[Problem to solve] Scan the data below and pick out the lines containing the word "surrounding".

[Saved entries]
------------------------------------------------

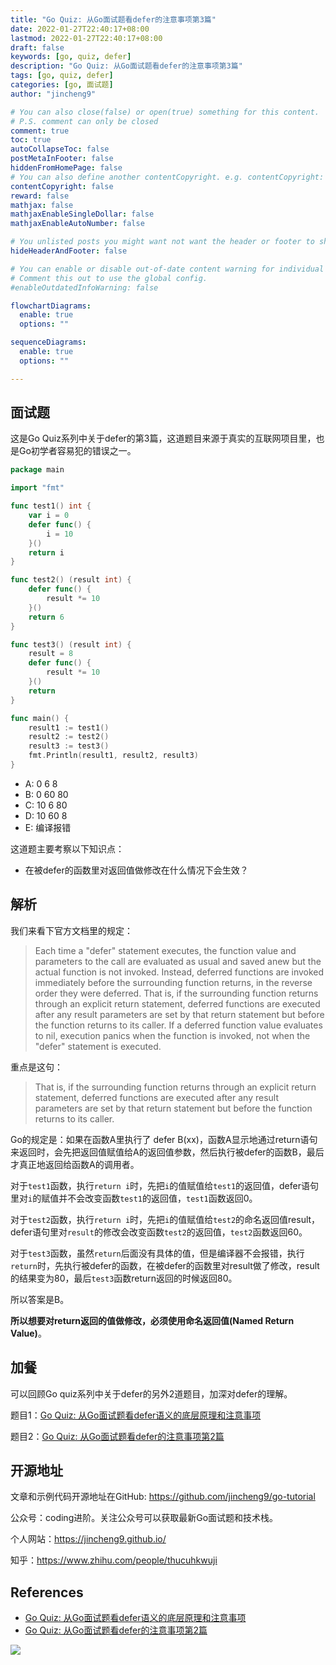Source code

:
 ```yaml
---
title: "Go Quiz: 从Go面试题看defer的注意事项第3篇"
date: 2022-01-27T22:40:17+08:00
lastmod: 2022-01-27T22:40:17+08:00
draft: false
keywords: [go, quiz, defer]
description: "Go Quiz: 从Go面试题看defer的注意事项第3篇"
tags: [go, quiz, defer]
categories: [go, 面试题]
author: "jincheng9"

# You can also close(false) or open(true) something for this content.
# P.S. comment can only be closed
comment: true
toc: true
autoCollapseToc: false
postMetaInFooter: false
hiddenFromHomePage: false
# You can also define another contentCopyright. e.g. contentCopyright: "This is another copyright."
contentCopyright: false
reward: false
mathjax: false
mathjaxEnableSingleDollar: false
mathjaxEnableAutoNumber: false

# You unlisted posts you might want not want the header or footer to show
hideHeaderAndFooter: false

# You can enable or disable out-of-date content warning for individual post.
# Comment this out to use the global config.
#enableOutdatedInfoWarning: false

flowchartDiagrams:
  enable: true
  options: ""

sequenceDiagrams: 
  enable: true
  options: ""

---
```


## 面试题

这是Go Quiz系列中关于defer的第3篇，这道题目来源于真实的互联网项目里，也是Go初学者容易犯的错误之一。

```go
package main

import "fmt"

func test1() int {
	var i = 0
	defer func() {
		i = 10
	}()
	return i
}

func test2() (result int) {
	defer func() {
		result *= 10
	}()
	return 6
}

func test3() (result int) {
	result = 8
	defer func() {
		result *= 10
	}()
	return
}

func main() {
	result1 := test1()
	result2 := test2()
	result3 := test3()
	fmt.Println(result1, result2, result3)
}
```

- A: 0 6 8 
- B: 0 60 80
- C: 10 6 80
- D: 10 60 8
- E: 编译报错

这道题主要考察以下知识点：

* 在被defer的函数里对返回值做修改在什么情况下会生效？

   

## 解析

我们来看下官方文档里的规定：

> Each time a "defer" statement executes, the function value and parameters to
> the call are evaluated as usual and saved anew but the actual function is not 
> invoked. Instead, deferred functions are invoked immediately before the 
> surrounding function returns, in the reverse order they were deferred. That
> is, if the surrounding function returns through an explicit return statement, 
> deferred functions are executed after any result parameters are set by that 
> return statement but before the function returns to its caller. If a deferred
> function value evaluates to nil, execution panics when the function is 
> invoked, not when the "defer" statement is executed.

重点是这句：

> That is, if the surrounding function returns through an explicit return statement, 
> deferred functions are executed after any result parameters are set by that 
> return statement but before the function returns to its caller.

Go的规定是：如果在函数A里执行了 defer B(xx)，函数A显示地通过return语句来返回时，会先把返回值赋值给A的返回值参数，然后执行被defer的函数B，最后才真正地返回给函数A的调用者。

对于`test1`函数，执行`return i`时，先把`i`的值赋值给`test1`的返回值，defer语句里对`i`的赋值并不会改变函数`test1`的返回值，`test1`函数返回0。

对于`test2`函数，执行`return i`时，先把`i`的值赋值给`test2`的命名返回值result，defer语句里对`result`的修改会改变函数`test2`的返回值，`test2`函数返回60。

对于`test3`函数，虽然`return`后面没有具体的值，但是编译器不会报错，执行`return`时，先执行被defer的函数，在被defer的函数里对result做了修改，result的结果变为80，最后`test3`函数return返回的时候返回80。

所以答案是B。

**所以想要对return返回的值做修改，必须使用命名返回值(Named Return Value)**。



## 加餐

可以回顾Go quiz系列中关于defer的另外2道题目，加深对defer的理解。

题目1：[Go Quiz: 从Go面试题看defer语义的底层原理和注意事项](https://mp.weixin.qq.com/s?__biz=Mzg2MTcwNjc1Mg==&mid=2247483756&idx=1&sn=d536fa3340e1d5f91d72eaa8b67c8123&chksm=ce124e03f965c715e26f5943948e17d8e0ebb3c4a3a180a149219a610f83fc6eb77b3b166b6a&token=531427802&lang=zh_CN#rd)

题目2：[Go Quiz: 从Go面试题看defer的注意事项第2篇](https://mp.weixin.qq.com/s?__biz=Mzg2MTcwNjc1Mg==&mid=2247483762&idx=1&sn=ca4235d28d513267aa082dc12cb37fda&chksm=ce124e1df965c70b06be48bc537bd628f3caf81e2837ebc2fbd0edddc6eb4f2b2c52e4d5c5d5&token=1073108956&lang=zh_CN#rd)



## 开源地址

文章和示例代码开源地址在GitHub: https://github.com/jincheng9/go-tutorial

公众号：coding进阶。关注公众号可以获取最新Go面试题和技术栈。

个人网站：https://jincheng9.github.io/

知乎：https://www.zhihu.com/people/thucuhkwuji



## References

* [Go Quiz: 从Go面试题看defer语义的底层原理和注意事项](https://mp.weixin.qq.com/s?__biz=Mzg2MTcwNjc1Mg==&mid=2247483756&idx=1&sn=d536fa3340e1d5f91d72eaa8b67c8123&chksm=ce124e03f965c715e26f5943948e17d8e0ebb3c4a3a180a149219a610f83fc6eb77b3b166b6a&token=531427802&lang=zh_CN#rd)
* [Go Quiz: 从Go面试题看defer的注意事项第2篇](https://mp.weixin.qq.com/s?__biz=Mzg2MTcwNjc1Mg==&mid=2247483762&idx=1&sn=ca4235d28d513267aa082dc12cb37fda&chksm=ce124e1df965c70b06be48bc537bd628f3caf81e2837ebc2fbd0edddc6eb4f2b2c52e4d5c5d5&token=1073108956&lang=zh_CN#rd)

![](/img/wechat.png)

------------------------------------------------

[Result of the task]
> surrounding function returns, in the reverse order they were deferred. That
> is, if the surrounding function returns through an explicit return statement, 
> That is, if the surrounding function returns through an explicit return statement, 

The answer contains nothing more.